Hello. im a newcomer to this site and i'm hoping to get some advice

As a first audio orientated project i'm working on a hybrid Headphone amp. It is mostly pretty simple. A 6N16B-V tube in Class-A mode operating at a voltage of aprox 85v is to amplify the input signal of which the output is then decoupled to a solid-state stage consisting of a OPA2134 and TPA6120a2 in a composite setup.

My problem is that early tests and simulations show that during startup the decoupling capacitor between the tube and solid-state stage will get a bit of a inrush resulting in a sizable offset (~2v for 3 seconds) to the solid-stage and thus also to the final output. I need advice on how to best deal with this as the last thing i want is to send 2v dc into headphones when turning the device on.
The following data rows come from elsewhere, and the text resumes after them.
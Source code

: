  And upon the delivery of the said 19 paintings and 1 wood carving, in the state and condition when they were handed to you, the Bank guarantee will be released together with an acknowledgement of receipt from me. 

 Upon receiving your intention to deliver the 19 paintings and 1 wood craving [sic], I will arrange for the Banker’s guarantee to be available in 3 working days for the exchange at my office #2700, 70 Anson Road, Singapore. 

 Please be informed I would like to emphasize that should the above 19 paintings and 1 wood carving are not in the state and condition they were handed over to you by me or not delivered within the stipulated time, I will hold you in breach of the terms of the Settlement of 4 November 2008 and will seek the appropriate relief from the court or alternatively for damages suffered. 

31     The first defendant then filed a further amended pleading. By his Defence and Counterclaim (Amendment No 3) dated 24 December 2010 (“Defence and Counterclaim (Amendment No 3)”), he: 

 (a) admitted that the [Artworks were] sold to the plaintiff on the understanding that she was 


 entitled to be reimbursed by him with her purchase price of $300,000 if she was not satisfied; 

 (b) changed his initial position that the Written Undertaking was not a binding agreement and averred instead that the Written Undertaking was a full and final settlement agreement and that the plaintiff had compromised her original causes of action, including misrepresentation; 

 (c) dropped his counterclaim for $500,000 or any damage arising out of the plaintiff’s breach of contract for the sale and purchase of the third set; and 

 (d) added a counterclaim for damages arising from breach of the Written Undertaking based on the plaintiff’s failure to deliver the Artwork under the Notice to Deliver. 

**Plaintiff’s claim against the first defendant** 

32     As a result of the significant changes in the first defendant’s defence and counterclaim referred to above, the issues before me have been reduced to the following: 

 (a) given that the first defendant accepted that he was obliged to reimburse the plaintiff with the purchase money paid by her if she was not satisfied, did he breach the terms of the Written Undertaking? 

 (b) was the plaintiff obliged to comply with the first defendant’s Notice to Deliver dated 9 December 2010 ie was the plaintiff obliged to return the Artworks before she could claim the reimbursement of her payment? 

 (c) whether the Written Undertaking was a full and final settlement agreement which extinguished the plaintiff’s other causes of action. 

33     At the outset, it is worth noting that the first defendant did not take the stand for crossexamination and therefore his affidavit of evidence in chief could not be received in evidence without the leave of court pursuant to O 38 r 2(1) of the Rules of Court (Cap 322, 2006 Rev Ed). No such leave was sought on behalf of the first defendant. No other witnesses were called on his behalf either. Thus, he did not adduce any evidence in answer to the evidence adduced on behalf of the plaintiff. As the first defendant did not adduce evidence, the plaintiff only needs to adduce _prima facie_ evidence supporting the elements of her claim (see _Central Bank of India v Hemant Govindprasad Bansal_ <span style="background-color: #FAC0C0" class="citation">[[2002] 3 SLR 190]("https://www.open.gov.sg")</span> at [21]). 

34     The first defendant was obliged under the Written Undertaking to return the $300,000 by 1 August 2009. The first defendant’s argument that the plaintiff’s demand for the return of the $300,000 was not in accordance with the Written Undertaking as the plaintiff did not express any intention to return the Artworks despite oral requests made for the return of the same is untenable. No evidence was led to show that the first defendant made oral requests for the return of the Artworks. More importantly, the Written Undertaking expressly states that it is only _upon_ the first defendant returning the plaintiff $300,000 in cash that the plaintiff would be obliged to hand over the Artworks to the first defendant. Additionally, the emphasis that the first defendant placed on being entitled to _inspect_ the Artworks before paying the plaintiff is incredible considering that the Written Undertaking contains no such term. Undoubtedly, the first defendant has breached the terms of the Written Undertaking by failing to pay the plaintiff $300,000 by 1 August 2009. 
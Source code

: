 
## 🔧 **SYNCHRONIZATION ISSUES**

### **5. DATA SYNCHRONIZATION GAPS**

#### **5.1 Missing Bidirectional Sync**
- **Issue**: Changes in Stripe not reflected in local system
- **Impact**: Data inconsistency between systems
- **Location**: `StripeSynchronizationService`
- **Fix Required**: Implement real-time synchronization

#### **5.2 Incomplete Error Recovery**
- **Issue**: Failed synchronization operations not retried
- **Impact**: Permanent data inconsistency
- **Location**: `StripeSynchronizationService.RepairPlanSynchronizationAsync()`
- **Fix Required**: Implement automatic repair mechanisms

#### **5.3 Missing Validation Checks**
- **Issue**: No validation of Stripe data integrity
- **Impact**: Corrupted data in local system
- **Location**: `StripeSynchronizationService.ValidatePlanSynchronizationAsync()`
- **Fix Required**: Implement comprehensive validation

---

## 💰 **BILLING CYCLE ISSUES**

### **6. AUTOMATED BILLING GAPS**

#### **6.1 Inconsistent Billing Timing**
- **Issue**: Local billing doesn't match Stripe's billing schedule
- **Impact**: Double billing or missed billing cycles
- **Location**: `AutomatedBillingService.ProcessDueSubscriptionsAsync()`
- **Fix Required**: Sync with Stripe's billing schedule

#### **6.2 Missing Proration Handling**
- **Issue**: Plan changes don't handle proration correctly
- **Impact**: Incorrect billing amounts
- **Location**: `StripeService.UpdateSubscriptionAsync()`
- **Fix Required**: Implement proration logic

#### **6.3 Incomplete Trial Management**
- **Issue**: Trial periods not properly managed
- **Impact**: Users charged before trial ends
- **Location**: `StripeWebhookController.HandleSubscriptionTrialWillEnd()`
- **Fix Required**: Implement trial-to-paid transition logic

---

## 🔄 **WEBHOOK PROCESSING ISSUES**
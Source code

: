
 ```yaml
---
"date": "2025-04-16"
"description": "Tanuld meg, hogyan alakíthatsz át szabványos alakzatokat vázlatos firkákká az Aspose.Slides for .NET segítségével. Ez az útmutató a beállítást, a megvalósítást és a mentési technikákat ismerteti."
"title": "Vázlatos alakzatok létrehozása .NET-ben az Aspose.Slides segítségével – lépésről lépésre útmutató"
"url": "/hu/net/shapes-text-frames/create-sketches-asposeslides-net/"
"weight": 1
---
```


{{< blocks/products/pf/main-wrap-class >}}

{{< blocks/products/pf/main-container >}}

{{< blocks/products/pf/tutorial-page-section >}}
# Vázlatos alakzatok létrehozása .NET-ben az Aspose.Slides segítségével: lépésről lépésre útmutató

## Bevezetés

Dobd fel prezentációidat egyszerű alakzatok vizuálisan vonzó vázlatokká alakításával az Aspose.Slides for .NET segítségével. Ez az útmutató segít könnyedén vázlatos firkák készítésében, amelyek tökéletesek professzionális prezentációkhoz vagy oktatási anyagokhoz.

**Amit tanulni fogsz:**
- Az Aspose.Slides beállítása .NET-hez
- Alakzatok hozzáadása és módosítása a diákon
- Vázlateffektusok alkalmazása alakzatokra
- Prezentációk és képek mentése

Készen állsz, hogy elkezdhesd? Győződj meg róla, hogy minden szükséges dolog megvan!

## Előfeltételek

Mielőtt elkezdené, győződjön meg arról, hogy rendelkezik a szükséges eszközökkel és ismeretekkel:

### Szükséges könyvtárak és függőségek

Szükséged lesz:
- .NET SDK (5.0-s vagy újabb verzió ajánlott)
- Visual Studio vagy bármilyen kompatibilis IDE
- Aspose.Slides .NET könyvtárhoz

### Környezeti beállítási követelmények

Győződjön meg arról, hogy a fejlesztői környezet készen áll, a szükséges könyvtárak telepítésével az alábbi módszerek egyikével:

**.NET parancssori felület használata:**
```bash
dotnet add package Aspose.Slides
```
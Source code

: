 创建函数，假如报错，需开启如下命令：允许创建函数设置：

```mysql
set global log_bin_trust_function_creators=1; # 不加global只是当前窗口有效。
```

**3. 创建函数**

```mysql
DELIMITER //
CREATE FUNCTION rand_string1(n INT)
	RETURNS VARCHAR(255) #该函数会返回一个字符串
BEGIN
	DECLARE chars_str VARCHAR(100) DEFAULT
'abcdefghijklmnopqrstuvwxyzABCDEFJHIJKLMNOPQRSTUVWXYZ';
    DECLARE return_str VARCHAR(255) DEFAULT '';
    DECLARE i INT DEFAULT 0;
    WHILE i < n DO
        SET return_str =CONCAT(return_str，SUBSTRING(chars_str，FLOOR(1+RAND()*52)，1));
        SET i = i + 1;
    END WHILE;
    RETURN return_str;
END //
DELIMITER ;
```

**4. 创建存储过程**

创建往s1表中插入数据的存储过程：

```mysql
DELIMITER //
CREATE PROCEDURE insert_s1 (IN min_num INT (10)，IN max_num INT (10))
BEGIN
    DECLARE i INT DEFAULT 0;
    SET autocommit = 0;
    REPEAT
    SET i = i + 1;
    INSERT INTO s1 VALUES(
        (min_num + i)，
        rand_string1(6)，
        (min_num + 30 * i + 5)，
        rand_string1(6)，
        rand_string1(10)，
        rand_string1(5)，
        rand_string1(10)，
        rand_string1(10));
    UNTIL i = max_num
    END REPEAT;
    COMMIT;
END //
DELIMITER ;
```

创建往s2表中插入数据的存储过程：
Right now i'm thinking of either using a additional buffer between the tube and composite with it's own output decoupling capacitor (having that deal with initial offset rather then output-stage). Another one would be Output capacitor at the end to protect the headphone (tough that would cost a bit of space), but yeah input from experienced people would be very much appreciated.


Speaking about Output capacitors. If i were to use that as a solution and my solid-state stage is dual-rail powered with a nominal DC-offset of nearly 0v (give or take a few mV). would i need to use a bi-polar? or would a well-rated polar cap work fine aswell?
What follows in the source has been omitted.